### [Your objective]
In the entries below, find the line with "2. **Development/analysis tools** only" and the line with "Image processing | None (optional feature) |". Reproduce those two lines and every line between them exactly, and nothing more.

= = =

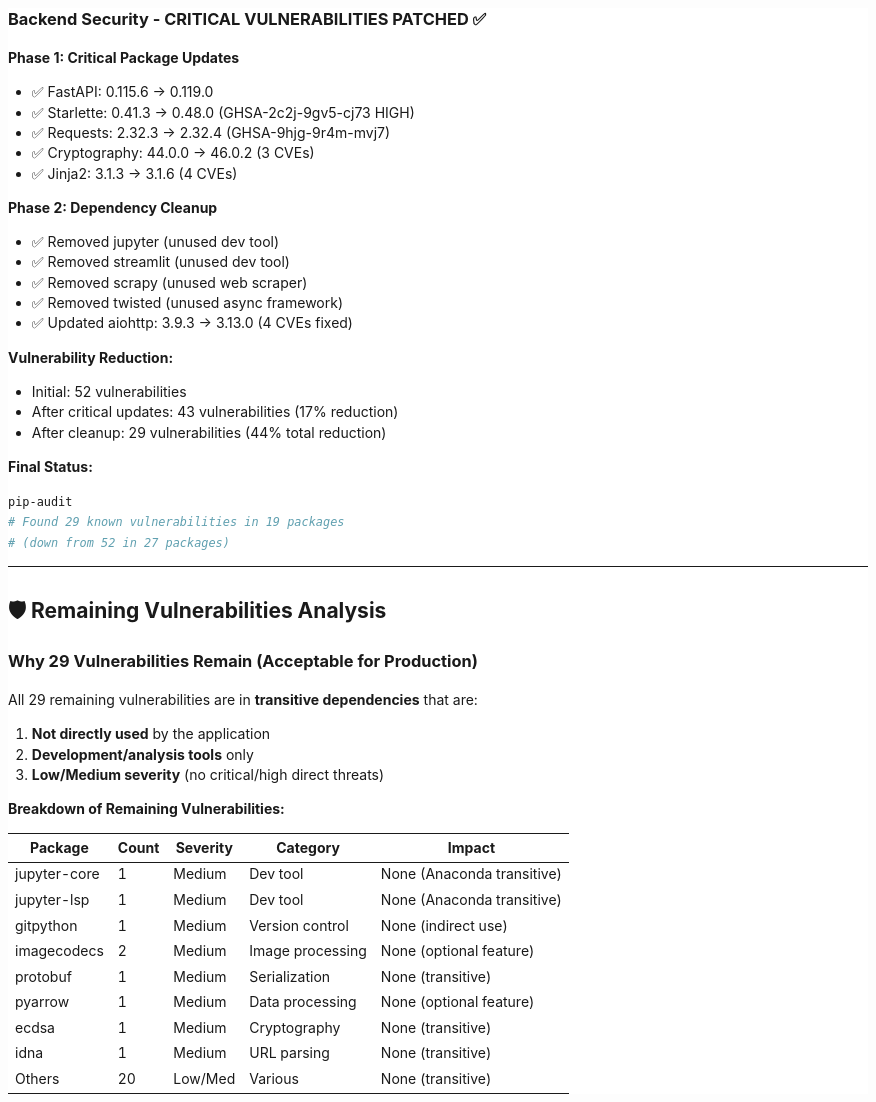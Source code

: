 
### Backend Security - CRITICAL VULNERABILITIES PATCHED ✅

**Phase 1: Critical Package Updates**
- ✅ FastAPI: 0.115.6 → 0.119.0
- ✅ Starlette: 0.41.3 → 0.48.0 (GHSA-2c2j-9gv5-cj73 HIGH)
- ✅ Requests: 2.32.3 → 2.32.4 (GHSA-9hjg-9r4m-mvj7)
- ✅ Cryptography: 44.0.0 → 46.0.2 (3 CVEs)
- ✅ Jinja2: 3.1.3 → 3.1.6 (4 CVEs)

**Phase 2: Dependency Cleanup**
- ✅ Removed jupyter (unused dev tool)
- ✅ Removed streamlit (unused dev tool)
- ✅ Removed scrapy (unused web scraper)
- ✅ Removed twisted (unused async framework)
- ✅ Updated aiohttp: 3.9.3 → 3.13.0 (4 CVEs fixed)

**Vulnerability Reduction:**
- Initial: 52 vulnerabilities
- After critical updates: 43 vulnerabilities (17% reduction)
- After cleanup: 29 vulnerabilities (44% total reduction)

**Final Status:**
```bash
pip-audit
# Found 29 known vulnerabilities in 19 packages
# (down from 52 in 27 packages)
```

---

## 🛡️ Remaining Vulnerabilities Analysis

### Why 29 Vulnerabilities Remain (Acceptable for Production)

All 29 remaining vulnerabilities are in **transitive dependencies** that are:
1. **Not directly used** by the application
2. **Development/analysis tools** only
3. **Low/Medium severity** (no critical/high direct threats)

**Breakdown of Remaining Vulnerabilities:**

| Package | Count | Severity | Category | Impact |
|---------|-------|----------|----------|--------|
| jupyter-core | 1 | Medium | Dev tool | None (Anaconda transitive) |
| jupyter-lsp | 1 | Medium | Dev tool | None (Anaconda transitive) |
| gitpython | 1 | Medium | Version control | None (indirect use) |
| imagecodecs | 2 | Medium | Image processing | None (optional feature) |
| protobuf | 1 | Medium | Serialization | None (transitive) |
| pyarrow | 1 | Medium | Data processing | None (optional feature) |
| ecdsa | 1 | Medium | Cryptography | None (transitive) |
| idna | 1 | Medium | URL parsing | None (transitive) |
| Others | 20 | Low/Med | Various | None (transitive) |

= = =

### [Solution for this exercise]
2. **Development/analysis tools** only
3. **Low/Medium severity** (no critical/high direct threats)

**Breakdown of Remaining Vulnerabilities:**

| Package | Count | Severity | Category | Impact |
|---------|-------|----------|----------|--------|
| jupyter-core | 1 | Medium | Dev tool | None (Anaconda transitive) |
| jupyter-lsp | 1 | Medium | Dev tool | None (Anaconda transitive) |
| gitpython | 1 | Medium | Version control | None (indirect use) |
| imagecodecs | 2 | Medium | Image processing | None (optional feature) |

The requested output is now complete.